Which Saint-Gaudens?

By David Hill
Louis Saint-Gaudens, by his wife Annetta (Saint-Gaudens National Historic Park).

We have over 160 years of records in the Society’s archives, including correspondence with big names inside and outside of numismatics—Victor Brenner, Hermon MacNeil, Thomas Elder, Cornelius Vanderbilt, Max Mehl, Tiffany & Co., and so on. Sometimes it’s easy to discover what we have because names that appear on folders have been listed in our archives database, ARCHER. Other times it’s not so simple. Some correspondence was placed in folders designated only by letters of the alphabet. Correspondence with Pietro Oddo, for example, might only be found in general “O” folders. Then again, even if “Oddo” folders exist you still have to check the “O” folders because in some years (or even in the same year!) his letters could have ended up there. There is great stuff in these alphabetical files, but you have to dig for it.

When Homer Saint-Gaudens heard that the ANS was displaying the Franklin medal and attributing it to his father Augustus instead of his uncle Louis, he requested that the labeling be corrected.

A couple of weeks ago, ANS Fellow and numismatic author Scott Miller happened to be digging around in an “S” file when he came upon an interesting exchange of letters regarding the Benjamin Franklin 200th anniversary medal struck by Tiffany in 1906. At various times and places, this medal has been attributed to Augustus Saint-Gaudens, to his brother Louis, or to both of them together. In 1927 the Medallic Art Company (MACO) wanted to restrike the medal. Uncertain of the attribution, the company’s Clyde Trees wrote to Augustus’s son, Homer, for guidance.

Trees told Homer that according to sculptor James Earle Fraser, Louis had done the original designs, and the reverse was certainly his, but the “obverse side was entirely changed by Mr. Augustus Saint-Gaudens” and so it was “beyond question the portrait was his work.” Furthermore, Trees’s associate at MACO, Henri Weil, remembered Augustus being actively involved bringing the project to completion. He had visited MACO, where the dies were made, several times to ensure that everything was just right. Trees also noted that the ANS was displaying large casts of the medal, credited to Augustus. Trees’s solution to get around all this uncertainty was to attribute the medal simply to “Saint-Gaudens.”

Part of a letter to the ANS from Homer Saint-Gaudens.

That didn’t sit well with Homer Saint-Gaudens. “I cannot subscribe to the notion that the Franklin Medal was in any way the work of my father,” he wrote. “Even though he put a great deal of time and trouble into it, it was primarily the work of his brother, Louis.” His father, he said, always considered it to be Louis’s work. He also disapproved of Trees’s plan to credit the work simply to “Saint-Gaudens,” as this would be “equivalent to saying ‘Augustus Saint-Gaudens,’ as far as the general public is concerned,” which was as true then as it is today. As for the ANS, Homer told Trees he would write to the Society immediately, which he did, asking that the labeling be changed “in the interest of accuracy and justice.” Secretary Sydney Noe assured him the alteration would be forthcoming, but judging by the plaque seen here, now in storage at the ANS, Noe never got around to it.

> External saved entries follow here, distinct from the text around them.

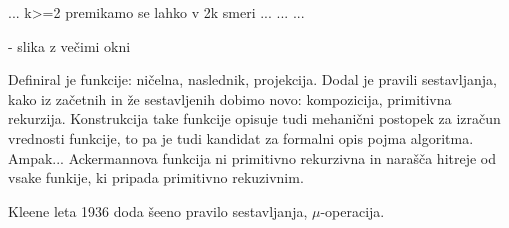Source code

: \documentclass[10pt,a4paper,oneside]{book}
\begin{document}
%

... k>=2
premikamo se lahko v 2k smeri
...
...
...

\fixme - slika z večimi okni




Definiral je funkcije: ničelna, naslednik, projekcija.
Dodal je pravili sestavljanja, kako iz začetnih in že sestavljenih dobimo novo: kompozicija, primitivna rekurzija. %
Konstrukcija take funkcije opisuje tudi mehanični postopek za izračun vrednosti funkcije, to pa je tudi kandidat za formalni opis pojma algoritma.
\br
Ampak... Ackermannova funkcija ni primitivno rekurzivna in narašča hitreje od vsake funkije, ki pripada primitivno rekuzivnim.

Kleene leta 1936 doda šeeno pravilo sestavljanja, $\mu$-operacija. %
\end{document}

UPDATE: I shouldn’t have been so quick to doubt Sydney Noe! According to my colleague, ANS U.S. curator Jesse Kraft, the attribution on this plaque is correct. He explains:

“The way I’ve understood it is that Augustus sketched the first design (with wreath on his head and the statuesque shoulder) and his assistant, Henri Hering, sculpted it in 1905. Augustus had Henri Weil make a galvano and a reduction. This was the very first reduction Weil made on the Janvier, prior to advertising it and Bela Lyon Pratt getting in touch with him. Augustus, however, didn’t like the design and said Franklin looked like “an old woman wearing a tiara.” Augustus then gave the model to brother Louis who scrapped Hering’s design and completely redid Franklin (but used the same exact lettering and flanking branches—literally the same basin). If I’m not mistaken, the finished medal wasn’t struck until 1907 because of all of this (or at least late-1906, later than had been expected). So, the galvano in the image with the Augustus Saint-Gaudens nameplate is correct (as it is the first version), while the second version (below) is the finished medal and the work of Louis Saint-Gaudens.”

The medal as issued, without the wreath (ANS 1961.137.4)

If this was the plaque being referred to at the time, it would explain why the label was never changed. For more, Jesse suggests having a look at this medal. Thanks, Jesse!